Extracted records
● ● ● ● ●

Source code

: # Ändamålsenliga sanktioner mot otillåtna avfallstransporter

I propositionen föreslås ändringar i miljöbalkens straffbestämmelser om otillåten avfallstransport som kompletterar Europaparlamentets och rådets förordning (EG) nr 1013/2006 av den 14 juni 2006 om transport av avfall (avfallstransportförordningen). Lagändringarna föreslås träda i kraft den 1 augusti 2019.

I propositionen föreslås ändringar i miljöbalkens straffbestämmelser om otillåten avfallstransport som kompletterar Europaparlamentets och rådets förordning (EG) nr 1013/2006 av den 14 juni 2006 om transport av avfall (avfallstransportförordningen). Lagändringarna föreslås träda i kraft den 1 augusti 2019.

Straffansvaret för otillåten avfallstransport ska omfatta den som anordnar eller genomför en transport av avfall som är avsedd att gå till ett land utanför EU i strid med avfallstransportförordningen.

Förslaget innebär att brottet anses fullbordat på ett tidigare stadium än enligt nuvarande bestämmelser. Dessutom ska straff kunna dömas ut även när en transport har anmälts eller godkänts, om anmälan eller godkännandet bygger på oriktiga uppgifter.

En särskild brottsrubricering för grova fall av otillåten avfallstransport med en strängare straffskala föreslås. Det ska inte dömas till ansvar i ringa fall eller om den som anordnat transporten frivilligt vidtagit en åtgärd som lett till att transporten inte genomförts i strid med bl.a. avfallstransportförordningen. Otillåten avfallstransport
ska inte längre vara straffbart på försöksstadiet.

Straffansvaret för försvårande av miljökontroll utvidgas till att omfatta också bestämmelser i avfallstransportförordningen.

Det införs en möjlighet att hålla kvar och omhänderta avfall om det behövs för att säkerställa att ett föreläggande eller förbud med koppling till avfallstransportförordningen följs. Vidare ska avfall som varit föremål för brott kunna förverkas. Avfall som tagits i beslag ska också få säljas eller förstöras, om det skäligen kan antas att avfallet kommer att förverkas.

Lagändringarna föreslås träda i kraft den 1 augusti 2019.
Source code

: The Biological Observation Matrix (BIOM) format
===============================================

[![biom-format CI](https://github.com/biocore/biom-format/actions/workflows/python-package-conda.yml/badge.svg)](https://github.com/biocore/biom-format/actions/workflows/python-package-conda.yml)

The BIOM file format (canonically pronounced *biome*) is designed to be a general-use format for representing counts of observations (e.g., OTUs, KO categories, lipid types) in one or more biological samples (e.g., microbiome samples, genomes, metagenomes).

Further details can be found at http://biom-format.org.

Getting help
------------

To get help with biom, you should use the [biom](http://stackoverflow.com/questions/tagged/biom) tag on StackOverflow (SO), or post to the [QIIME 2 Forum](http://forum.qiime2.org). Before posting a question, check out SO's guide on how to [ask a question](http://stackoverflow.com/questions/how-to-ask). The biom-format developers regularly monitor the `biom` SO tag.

● ● ● ● ●

▸ **Try it**: What you return must match the data above character for character.

▸ **Answer below**:
Source code

: # Ändamålsenliga sanktioner mot otillåtna avfallstransporter

I propositionen föreslås ändringar i miljöbalkens straffbestämmelser om otillåten avfallstransport som kompletterar Europaparlamentets och rådets förordning (EG) nr 1013/2006 av den 14 juni 2006 om transport av avfall (avfallstransportförordningen). Lagändringarna föreslås träda i kraft den 1 augusti 2019.

I propositionen föreslås ändringar i miljöbalkens straffbestämmelser om otillåten avfallstransport som kompletterar Europaparlamentets och rådets förordning (EG) nr 1013/2006 av den 14 juni 2006 om transport av avfall (avfallstransportförordningen). Lagändringarna föreslås träda i kraft den 1 augusti 2019.

Straffansvaret för otillåten avfallstransport ska omfatta den som anordnar eller genomför en transport av avfall som är avsedd att gå till ett land utanför EU i strid med avfallstransportförordningen.

Förslaget innebär att brottet anses fullbordat på ett tidigare stadium än enligt nuvarande bestämmelser. Dessutom ska straff kunna dömas ut även när en transport har anmälts eller godkänts, om anmälan eller godkännandet bygger på oriktiga uppgifter.

En särskild brottsrubricering för grova fall av otillåten avfallstransport med en strängare straffskala föreslås. Det ska inte dömas till ansvar i ringa fall eller om den som anordnat transporten frivilligt vidtagit en åtgärd som lett till att transporten inte genomförts i strid med bl.a. avfallstransportförordningen. Otillåten avfallstransport
ska inte längre vara straffbart på försöksstadiet.

Straffansvaret för försvårande av miljökontroll utvidgas till att omfatta också bestämmelser i avfallstransportförordningen.

Det införs en möjlighet att hålla kvar och omhänderta avfall om det behövs för att säkerställa att ett föreläggande eller förbud med koppling till avfallstransportförordningen följs. Vidare ska avfall som varit föremål för brott kunna förverkas. Avfall som tagits i beslag ska också få säljas eller förstöras, om det skäligen kan antas att avfallet kommer att förverkas.

Lagändringarna föreslås träda i kraft den 1 augusti 2019.
Source code

: The Biological Observation Matrix (BIOM) format
===============================================

[![biom-format CI](https://github.com/biocore/biom-format/actions/workflows/python-package-conda.yml/badge.svg)](https://github.com/biocore/biom-format/actions/workflows/python-package-conda.yml)

The BIOM file format (canonically pronounced *biome*) is designed to be a general-use format for representing counts of observations (e.g., OTUs, KO categories, lipid types) in one or more biological samples (e.g., microbiome samples, genomes, metagenomes).

Further details can be found at http://biom-format.org.

Getting help
------------

To get help with biom, you should use the [biom](http://stackoverflow.com/questions/tagged/biom) tag on StackOverflow (SO), or post to the [QIIME 2 Forum](http://forum.qiime2.org). Before posting a question, check out SO's guide on how to [ask a question](http://stackoverflow.com/questions/how-to-ask). The biom-format developers regularly monitor the `biom` SO tag.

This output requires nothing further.